The authors implemented the flow and evaluated it on a Xilinx Zynq‑7000 platform using four representative benchmarks: a Gaussian blur filter, dense matrix multiplication, a streaming FFT, and a video‑frame transformation kernel. Compared with a baseline HLS flow that synthesizes the original sequential code, the data‑flow‑templated designs achieved speed‑ups ranging from 4× to 9×, with an average improvement of 5.6×. Resource utilization (LUTs, registers, BRAM) increased modestly—about 30 % on average—remaining well within the capacity of the target device. The performance gain stems primarily from the ability to hide memory latency: while one stage stalls waiting for data, the next stage continues processing previously fetched data, keeping the pipeline fully occupied.

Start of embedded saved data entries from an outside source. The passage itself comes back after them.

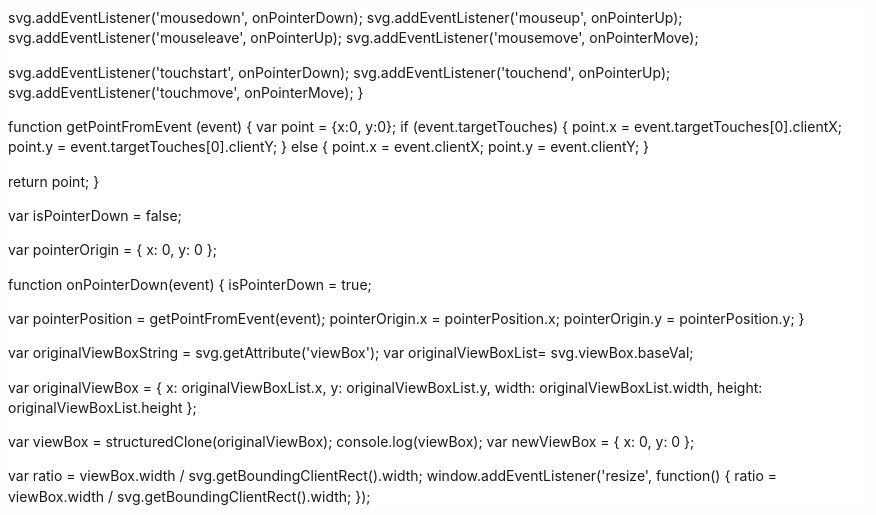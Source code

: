   svg.addEventListener('mousedown', onPointerDown); 
  svg.addEventListener('mouseup', onPointerUp); 
  svg.addEventListener('mouseleave', onPointerUp); 
  svg.addEventListener('mousemove', onPointerMove); 

  svg.addEventListener('touchstart', onPointerDown);
  svg.addEventListener('touchend', onPointerUp);
  svg.addEventListener('touchmove', onPointerMove); 
}

function getPointFromEvent (event) {
  var point = {x:0, y:0};
  if (event.targetTouches) {
    point.x = event.targetTouches[0].clientX;
    point.y = event.targetTouches[0].clientY;
  } else {
    point.x = event.clientX;
    point.y = event.clientY;
  }
  
  return point;
}

var isPointerDown = false;

var pointerOrigin = {
  x: 0,
  y: 0
};

function onPointerDown(event) {
  isPointerDown = true; 
  
  var pointerPosition = getPointFromEvent(event);
  pointerOrigin.x = pointerPosition.x;
  pointerOrigin.y = pointerPosition.y;
}

var originalViewBoxString = svg.getAttribute('viewBox');
var originalViewBoxList= svg.viewBox.baseVal;

var originalViewBox = {
    x: originalViewBoxList.x,
    y: originalViewBoxList.y,
    width: originalViewBoxList.width,
    height: originalViewBoxList.height
};

var viewBox = structuredClone(originalViewBox);
console.log(viewBox);
var newViewBox = {
  x: 0,
  y: 0
};

var ratio = viewBox.width / svg.getBoundingClientRect().width;
window.addEventListener('resize', function() {
  ratio = viewBox.width / svg.getBoundingClientRect().width;
});


[^1]: Unique language tags required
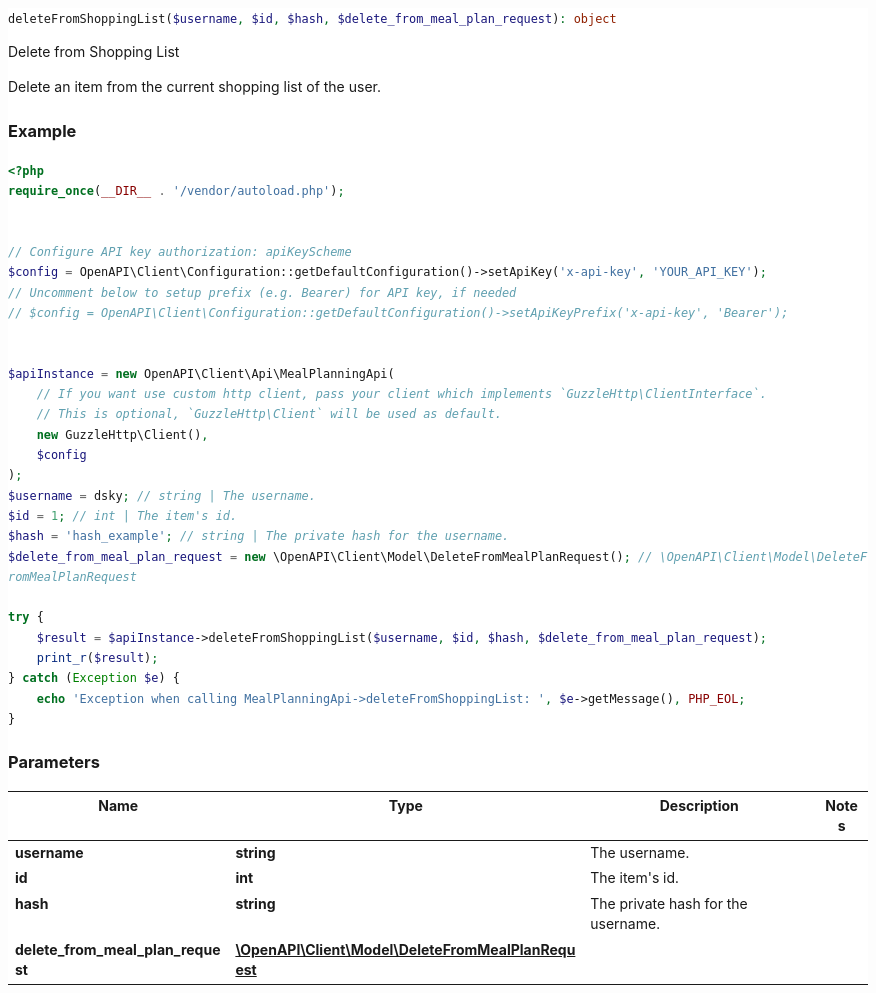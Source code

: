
 ```php
deleteFromShoppingList($username, $id, $hash, $delete_from_meal_plan_request): object
```

Delete from Shopping List

Delete an item from the current shopping list of the user.

### Example

```php
<?php
require_once(__DIR__ . '/vendor/autoload.php');


// Configure API key authorization: apiKeyScheme
$config = OpenAPI\Client\Configuration::getDefaultConfiguration()->setApiKey('x-api-key', 'YOUR_API_KEY');
// Uncomment below to setup prefix (e.g. Bearer) for API key, if needed
// $config = OpenAPI\Client\Configuration::getDefaultConfiguration()->setApiKeyPrefix('x-api-key', 'Bearer');


$apiInstance = new OpenAPI\Client\Api\MealPlanningApi(
    // If you want use custom http client, pass your client which implements `GuzzleHttp\ClientInterface`.
    // This is optional, `GuzzleHttp\Client` will be used as default.
    new GuzzleHttp\Client(),
    $config
);
$username = dsky; // string | The username.
$id = 1; // int | The item's id.
$hash = 'hash_example'; // string | The private hash for the username.
$delete_from_meal_plan_request = new \OpenAPI\Client\Model\DeleteFromMealPlanRequest(); // \OpenAPI\Client\Model\DeleteFromMealPlanRequest

try {
    $result = $apiInstance->deleteFromShoppingList($username, $id, $hash, $delete_from_meal_plan_request);
    print_r($result);
} catch (Exception $e) {
    echo 'Exception when calling MealPlanningApi->deleteFromShoppingList: ', $e->getMessage(), PHP_EOL;
}
```

### Parameters

| Name | Type | Description  | Notes |
| ------------- | ------------- | ------------- | ------------- |
| **username** | **string**| The username. | |
| **id** | **int**| The item&#39;s id. | |
| **hash** | **string**| The private hash for the username. | |
| **delete_from_meal_plan_request** | [**\OpenAPI\Client\Model\DeleteFromMealPlanRequest**](../Model/DeleteFromMealPlanRequest.md)|  | |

Beyond raw performance, the approach offers significant productivity benefits. Designers write high‑level code as usual; the automated transformation handles pipeline scheduling, buffer insertion, and back‑pressure management, tasks that would otherwise require manual RTL coding or extensive HLS pragmas. Because the data‑flow template is an intermediate representation, it can be combined with any commercial HLS tool, preserving existing verification flows and toolchains.

The paper also discusses limitations. Applications with strong inter‑stage data dependencies, irregular control flow, or those that cannot be naturally expressed as streams may not benefit from the template; in such cases, traditional HLS optimizations (loop unrolling, array partitioning) may be more appropriate. Moreover, the automatic clustering algorithm currently relies on heuristic thresholds for latency estimation, which could be refined with more sophisticated performance models.

In conclusion, inserting a data‑flow architectural template before HLS synthesis provides a practical and effective way to mitigate memory‑bound bottlenecks in FPGA designs. The method delivers up to ninefold speed‑ups on typical streaming workloads while requiring minimal changes to existing design flows. Future work will focus on improving the clustering heuristics, exploring dynamic buffer management, and extending the approach to heterogeneous platforms that combine CPUs and FPGAs.